Mully Upper is bounded on the north by Legnagrow townland, on the west by Garvalt Lower, Gub (Glangevlin) and Mully Lower townlands and on the east by Eshveagh and Legglass townlands. Its chief geographical features are Eshveagh Lough, the Owenmore River (County Cavan), mountain streams, waterfalls and spring wells. The townland is traversed by the regional R206 road (Ireland), minor public roads and rural lanes. The townland covers 154 statute acres.

==History==

The Tithe Applotment Books for 1826 list five tithepayers in the townland.

The Mully Upper Valuation Office Field books are available for July 1839.

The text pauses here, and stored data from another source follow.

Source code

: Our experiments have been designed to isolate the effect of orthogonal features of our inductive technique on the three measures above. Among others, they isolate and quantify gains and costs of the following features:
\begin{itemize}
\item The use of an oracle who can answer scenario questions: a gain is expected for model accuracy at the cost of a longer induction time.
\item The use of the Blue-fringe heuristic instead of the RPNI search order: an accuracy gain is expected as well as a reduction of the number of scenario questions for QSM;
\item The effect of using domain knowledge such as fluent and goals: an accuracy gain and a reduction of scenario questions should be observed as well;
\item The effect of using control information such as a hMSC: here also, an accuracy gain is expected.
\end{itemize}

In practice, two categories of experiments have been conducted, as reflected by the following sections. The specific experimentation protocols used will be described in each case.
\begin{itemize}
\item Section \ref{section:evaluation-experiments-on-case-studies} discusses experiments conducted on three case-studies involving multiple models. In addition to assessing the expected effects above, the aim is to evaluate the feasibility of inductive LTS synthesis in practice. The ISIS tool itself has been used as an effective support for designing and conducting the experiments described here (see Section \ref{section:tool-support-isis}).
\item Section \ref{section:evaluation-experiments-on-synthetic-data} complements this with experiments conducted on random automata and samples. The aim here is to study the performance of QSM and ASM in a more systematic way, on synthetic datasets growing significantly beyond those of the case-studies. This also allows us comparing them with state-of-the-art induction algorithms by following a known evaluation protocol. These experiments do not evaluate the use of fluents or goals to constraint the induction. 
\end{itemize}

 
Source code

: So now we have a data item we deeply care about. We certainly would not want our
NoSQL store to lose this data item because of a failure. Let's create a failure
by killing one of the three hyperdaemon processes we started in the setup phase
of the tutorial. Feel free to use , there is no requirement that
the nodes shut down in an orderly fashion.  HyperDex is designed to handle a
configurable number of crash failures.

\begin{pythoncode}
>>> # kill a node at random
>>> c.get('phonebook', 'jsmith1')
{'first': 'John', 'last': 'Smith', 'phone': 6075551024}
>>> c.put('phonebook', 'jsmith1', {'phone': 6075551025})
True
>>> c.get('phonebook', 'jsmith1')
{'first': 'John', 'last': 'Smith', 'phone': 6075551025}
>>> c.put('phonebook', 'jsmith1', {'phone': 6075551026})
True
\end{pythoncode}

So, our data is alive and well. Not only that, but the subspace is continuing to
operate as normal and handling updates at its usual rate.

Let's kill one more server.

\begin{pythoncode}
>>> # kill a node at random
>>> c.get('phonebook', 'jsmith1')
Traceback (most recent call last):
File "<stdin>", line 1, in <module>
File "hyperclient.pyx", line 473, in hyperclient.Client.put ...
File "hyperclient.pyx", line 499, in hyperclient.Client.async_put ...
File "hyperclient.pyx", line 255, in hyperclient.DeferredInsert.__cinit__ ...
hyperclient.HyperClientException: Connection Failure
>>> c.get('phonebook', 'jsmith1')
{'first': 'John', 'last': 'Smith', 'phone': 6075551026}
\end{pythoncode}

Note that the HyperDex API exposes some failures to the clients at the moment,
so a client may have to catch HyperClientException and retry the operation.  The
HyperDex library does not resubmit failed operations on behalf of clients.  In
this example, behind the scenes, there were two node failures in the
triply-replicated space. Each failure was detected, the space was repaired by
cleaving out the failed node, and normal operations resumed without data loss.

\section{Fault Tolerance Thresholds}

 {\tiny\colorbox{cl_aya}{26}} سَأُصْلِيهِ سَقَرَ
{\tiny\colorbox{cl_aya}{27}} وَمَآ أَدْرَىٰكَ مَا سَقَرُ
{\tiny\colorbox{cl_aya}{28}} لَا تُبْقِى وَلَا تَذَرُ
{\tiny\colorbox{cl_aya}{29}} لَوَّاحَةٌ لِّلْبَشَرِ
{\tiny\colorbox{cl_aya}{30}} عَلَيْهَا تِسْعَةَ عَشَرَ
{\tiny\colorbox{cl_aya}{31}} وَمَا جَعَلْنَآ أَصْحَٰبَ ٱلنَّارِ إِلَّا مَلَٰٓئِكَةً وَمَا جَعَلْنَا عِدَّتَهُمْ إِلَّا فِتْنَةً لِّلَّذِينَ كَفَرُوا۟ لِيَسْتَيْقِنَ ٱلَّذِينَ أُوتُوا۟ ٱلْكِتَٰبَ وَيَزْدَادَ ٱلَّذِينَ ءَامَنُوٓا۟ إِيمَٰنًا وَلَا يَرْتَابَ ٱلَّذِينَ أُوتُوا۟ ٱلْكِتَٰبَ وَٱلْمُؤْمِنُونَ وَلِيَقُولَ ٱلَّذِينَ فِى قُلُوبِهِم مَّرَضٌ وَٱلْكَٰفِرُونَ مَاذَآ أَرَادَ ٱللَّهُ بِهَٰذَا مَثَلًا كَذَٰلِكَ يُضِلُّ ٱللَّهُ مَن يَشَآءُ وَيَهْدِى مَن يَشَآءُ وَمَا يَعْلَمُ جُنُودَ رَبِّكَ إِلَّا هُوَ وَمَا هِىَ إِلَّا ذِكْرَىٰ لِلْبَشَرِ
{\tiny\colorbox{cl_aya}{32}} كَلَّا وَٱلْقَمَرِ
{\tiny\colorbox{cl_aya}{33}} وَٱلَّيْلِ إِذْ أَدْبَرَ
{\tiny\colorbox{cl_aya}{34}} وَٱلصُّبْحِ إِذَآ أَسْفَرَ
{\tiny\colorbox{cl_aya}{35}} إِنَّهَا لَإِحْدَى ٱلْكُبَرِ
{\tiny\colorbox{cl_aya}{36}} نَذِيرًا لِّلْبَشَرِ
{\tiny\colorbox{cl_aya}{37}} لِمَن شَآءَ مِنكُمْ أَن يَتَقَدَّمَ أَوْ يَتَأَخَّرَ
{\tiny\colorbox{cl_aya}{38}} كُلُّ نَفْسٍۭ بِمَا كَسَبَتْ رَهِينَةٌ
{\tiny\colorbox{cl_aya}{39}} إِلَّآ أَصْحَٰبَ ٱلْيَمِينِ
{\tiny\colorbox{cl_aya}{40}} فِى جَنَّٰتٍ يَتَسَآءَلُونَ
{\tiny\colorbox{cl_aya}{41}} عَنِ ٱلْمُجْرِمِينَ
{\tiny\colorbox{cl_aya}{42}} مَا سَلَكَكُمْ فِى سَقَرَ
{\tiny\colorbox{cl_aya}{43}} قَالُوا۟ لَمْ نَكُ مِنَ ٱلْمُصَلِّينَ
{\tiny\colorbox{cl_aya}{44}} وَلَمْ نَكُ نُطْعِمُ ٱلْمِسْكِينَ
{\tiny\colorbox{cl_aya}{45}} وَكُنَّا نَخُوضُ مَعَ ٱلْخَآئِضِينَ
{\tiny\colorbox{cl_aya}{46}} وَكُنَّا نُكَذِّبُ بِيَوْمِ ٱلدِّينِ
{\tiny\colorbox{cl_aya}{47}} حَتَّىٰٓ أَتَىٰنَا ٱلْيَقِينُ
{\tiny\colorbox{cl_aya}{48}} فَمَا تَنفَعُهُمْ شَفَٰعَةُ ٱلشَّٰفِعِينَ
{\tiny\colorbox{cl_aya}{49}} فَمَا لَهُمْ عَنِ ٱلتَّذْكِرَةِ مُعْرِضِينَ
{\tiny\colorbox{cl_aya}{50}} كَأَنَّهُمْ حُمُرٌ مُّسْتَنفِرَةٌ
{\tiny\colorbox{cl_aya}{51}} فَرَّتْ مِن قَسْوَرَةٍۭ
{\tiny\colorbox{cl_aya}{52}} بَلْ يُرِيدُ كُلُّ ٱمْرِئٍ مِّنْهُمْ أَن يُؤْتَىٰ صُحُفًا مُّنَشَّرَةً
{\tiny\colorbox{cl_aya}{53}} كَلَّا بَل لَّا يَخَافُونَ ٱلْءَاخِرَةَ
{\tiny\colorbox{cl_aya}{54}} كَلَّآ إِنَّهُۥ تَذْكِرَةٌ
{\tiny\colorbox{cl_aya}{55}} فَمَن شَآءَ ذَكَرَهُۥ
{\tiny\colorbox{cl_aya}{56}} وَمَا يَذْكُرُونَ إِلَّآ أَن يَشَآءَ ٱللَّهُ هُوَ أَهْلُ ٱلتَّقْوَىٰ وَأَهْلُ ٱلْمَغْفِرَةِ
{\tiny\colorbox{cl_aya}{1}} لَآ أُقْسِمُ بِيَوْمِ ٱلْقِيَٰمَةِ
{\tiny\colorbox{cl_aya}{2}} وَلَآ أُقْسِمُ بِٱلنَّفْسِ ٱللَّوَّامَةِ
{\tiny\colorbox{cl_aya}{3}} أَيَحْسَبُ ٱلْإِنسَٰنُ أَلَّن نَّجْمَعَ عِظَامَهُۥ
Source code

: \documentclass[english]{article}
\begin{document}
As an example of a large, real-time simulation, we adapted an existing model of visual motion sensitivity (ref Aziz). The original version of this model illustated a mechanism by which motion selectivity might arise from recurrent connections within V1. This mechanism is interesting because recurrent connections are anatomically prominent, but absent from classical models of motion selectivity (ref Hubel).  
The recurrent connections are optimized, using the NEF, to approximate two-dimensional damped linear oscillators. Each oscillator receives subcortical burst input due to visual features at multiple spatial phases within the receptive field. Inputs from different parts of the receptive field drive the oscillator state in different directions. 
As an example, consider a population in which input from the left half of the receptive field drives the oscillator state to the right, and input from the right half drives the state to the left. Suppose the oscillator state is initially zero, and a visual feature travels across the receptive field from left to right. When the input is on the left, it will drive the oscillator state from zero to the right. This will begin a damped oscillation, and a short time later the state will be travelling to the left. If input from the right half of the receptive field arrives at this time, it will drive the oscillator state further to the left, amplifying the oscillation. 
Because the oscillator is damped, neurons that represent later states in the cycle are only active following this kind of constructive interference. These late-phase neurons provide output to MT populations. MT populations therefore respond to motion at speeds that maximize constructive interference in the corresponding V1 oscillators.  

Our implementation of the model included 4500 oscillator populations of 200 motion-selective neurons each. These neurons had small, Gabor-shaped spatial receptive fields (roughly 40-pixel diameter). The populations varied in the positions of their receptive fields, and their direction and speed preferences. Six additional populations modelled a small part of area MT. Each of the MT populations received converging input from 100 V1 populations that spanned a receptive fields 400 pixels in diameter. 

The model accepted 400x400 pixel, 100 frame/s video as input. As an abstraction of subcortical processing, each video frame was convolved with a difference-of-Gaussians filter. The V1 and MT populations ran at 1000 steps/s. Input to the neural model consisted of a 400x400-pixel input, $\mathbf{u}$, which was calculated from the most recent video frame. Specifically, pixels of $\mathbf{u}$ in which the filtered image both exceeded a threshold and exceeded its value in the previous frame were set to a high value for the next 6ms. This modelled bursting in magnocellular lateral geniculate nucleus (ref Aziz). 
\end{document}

Griffith's Valuation of 1857 lists thirteen landholders in the townland.

In the 19th century the landlord of Mully Upper was the Hassard Estate. In 1875 the Hassard Estate sold the townland to James Bracken.

==Census==

| Year | Population | Males | Females | Total Houses | Uninhabited |
|---|---|---|---|---|---|
| 1841 | 41 | 22 | 19 | 6 | 0 |
| 1851 | 42 | 26 | 19 | 6 | 0 |
| 1861 | 48 | 26 | 22 | 9 | 0 |
| 1871 | 26 | 12 | 14 | 4 | 0 |
| 1881 | 29 | 16 | 13 | 7 | 0 |
| 1891 | 29 | 15 | 14 | 7 | 0 |

In the 1901 census of Ireland, there are nine families listed in the townland.

In the 1911 census of Ireland, there are eleven families listed in the townland.

==Antiquities==

1. Stepping-stones across the streams.